#### Problem requirements
Restate the records in full, so that each line matches the original exactly.

───

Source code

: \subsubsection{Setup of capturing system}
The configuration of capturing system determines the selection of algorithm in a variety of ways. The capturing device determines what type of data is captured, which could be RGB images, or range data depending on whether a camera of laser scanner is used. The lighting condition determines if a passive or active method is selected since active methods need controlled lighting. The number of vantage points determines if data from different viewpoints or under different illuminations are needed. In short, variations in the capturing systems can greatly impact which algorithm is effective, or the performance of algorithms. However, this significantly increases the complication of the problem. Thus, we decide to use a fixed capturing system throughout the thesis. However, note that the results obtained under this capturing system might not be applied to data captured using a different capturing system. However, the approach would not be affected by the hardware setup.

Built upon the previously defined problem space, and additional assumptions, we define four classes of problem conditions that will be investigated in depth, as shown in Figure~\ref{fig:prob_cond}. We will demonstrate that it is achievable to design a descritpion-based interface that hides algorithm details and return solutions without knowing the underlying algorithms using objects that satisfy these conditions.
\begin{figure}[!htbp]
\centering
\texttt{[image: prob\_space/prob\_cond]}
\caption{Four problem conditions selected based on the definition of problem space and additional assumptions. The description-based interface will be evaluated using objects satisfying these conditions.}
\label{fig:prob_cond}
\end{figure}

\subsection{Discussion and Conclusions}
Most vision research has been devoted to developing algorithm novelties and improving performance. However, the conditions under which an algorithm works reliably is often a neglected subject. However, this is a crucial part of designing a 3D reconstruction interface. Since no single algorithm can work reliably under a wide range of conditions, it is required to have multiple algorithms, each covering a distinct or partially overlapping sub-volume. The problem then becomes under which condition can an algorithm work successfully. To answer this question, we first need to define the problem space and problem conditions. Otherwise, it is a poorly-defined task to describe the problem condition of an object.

───

#### Task output
Source code

: \subsubsection{Setup of capturing system}
The configuration of capturing system determines the selection of algorithm in a variety of ways. The capturing device determines what type of data is captured, which could be RGB images, or range data depending on whether a camera of laser scanner is used. The lighting condition determines if a passive or active method is selected since active methods need controlled lighting. The number of vantage points determines if data from different viewpoints or under different illuminations are needed. In short, variations in the capturing systems can greatly impact which algorithm is effective, or the performance of algorithms. However, this significantly increases the complication of the problem. Thus, we decide to use a fixed capturing system throughout the thesis. However, note that the results obtained under this capturing system might not be applied to data captured using a different capturing system. However, the approach would not be affected by the hardware setup.

Built upon the previously defined problem space, and additional assumptions, we define four classes of problem conditions that will be investigated in depth, as shown in Figure~\ref{fig:prob_cond}. We will demonstrate that it is achievable to design a descritpion-based interface that hides algorithm details and return solutions without knowing the underlying algorithms using objects that satisfy these conditions.
\begin{figure}[!htbp]
\centering
\texttt{[image: prob\_space/prob\_cond]}
\caption{Four problem conditions selected based on the definition of problem space and additional assumptions. The description-based interface will be evaluated using objects satisfying these conditions.}
\label{fig:prob_cond}
\end{figure}

\subsection{Discussion and Conclusions}
Most vision research has been devoted to developing algorithm novelties and improving performance. However, the conditions under which an algorithm works reliably is often a neglected subject. However, this is a crucial part of designing a 3D reconstruction interface. Since no single algorithm can work reliably under a wide range of conditions, it is required to have multiple algorithms, each covering a distinct or partially overlapping sub-volume. The problem then becomes under which condition can an algorithm work successfully. To answer this question, we first need to define the problem space and problem conditions. Otherwise, it is a poorly-defined task to describe the problem condition of an object.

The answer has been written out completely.